[Excerpted data]

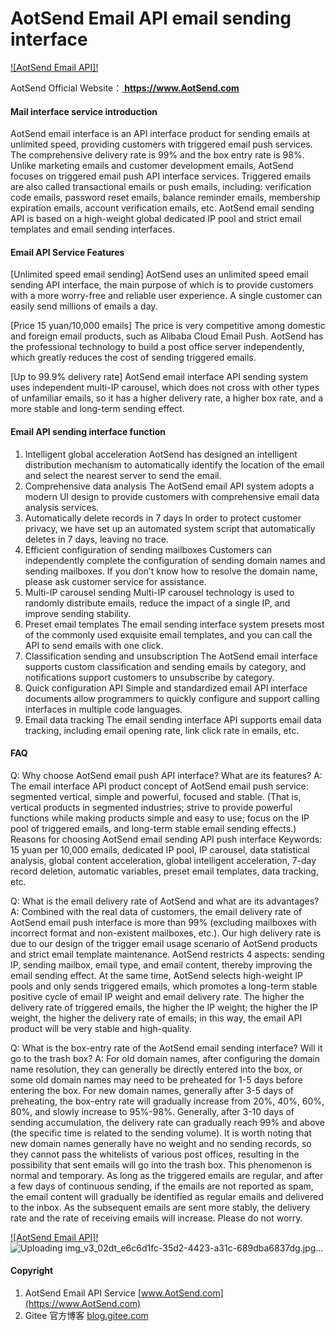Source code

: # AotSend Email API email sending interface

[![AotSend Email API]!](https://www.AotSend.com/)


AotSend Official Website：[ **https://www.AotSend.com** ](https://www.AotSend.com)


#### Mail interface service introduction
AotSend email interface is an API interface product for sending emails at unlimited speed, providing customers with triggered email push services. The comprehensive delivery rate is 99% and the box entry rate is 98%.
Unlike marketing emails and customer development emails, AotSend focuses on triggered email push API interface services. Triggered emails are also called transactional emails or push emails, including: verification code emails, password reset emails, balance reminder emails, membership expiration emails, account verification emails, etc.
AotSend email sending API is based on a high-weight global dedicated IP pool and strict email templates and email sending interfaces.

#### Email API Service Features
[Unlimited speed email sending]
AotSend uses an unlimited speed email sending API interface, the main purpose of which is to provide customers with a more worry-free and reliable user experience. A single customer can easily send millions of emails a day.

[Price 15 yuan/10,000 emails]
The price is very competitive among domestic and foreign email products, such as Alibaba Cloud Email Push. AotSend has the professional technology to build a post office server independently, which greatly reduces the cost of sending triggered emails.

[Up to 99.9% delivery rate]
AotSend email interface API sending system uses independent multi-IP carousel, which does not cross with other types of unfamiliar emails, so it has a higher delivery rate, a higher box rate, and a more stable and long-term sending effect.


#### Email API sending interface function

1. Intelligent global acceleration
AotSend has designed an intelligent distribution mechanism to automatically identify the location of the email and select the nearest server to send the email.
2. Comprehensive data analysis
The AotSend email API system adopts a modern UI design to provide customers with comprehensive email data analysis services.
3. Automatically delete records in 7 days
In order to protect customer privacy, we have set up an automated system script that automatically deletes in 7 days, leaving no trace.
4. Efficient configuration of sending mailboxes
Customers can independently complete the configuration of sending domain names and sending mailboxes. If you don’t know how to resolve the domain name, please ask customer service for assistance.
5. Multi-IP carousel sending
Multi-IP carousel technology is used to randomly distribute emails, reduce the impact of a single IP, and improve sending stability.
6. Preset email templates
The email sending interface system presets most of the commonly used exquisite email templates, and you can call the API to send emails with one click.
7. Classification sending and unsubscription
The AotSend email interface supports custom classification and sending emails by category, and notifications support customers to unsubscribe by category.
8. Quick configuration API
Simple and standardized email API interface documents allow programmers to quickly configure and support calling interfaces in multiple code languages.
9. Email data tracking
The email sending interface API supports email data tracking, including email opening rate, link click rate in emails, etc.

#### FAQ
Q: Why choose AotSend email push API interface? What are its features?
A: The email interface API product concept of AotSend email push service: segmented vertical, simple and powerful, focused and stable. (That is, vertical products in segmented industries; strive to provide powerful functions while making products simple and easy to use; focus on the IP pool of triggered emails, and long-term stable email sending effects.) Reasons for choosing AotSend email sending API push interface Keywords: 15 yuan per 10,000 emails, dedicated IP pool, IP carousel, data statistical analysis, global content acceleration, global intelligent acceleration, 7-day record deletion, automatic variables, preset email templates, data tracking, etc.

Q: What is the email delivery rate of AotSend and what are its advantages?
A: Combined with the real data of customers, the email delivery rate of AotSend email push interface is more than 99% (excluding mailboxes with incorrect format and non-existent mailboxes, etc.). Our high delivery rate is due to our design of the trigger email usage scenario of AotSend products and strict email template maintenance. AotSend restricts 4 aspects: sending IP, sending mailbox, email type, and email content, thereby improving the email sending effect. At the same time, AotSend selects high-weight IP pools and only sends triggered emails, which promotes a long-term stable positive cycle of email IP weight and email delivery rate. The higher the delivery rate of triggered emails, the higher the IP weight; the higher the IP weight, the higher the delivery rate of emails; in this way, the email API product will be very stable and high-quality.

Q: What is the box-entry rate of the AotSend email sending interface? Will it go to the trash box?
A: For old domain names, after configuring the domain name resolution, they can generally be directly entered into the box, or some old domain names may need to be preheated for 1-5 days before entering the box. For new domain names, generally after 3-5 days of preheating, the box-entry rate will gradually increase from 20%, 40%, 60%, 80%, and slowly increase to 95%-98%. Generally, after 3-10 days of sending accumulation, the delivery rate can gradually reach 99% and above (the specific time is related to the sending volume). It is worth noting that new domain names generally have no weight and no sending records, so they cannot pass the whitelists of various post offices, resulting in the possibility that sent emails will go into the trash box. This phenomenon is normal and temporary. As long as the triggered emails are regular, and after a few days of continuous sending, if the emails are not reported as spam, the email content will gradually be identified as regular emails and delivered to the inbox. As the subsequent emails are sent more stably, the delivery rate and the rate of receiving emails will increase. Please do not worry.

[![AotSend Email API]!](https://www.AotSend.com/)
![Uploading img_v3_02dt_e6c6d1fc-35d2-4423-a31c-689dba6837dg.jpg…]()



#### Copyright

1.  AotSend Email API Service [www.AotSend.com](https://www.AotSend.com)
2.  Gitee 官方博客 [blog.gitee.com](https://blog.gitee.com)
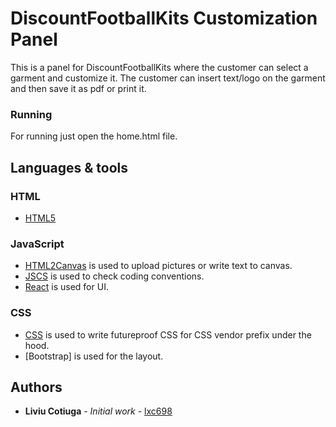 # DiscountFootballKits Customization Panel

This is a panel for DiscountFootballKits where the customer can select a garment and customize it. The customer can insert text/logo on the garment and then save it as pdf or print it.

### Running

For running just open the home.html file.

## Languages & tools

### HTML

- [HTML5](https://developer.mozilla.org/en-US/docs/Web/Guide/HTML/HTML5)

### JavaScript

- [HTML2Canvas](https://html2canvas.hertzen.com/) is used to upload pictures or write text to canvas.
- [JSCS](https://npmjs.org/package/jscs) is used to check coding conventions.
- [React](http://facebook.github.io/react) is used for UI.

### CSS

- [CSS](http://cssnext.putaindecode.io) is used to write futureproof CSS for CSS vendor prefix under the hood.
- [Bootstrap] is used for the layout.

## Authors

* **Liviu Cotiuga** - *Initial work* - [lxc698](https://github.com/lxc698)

[/Excerpted data]

# [What you need to do]
Scan the material above for "https". Copy every line where it appears.

# [Exercise answer]
[![AotSend Email API]!](https://www.AotSend.com/)
AotSend Official Website：[ **https://www.AotSend.com** ](https://www.AotSend.com)
[![AotSend Email API]!](https://www.AotSend.com/)
1.  AotSend Email API Service [www.AotSend.com](https://www.AotSend.com)
2.  Gitee 官方博客 [blog.gitee.com](https://blog.gitee.com)
- [HTML5](https://developer.mozilla.org/en-US/docs/Web/Guide/HTML/HTML5)
- [HTML2Canvas](https://html2canvas.hertzen.com/) is used to upload pictures or write text to canvas.
- [JSCS](https://npmjs.org/package/jscs) is used to check coding conventions.
* **Liviu Cotiuga** - *Initial work* - [lxc698](https://github.com/lxc698)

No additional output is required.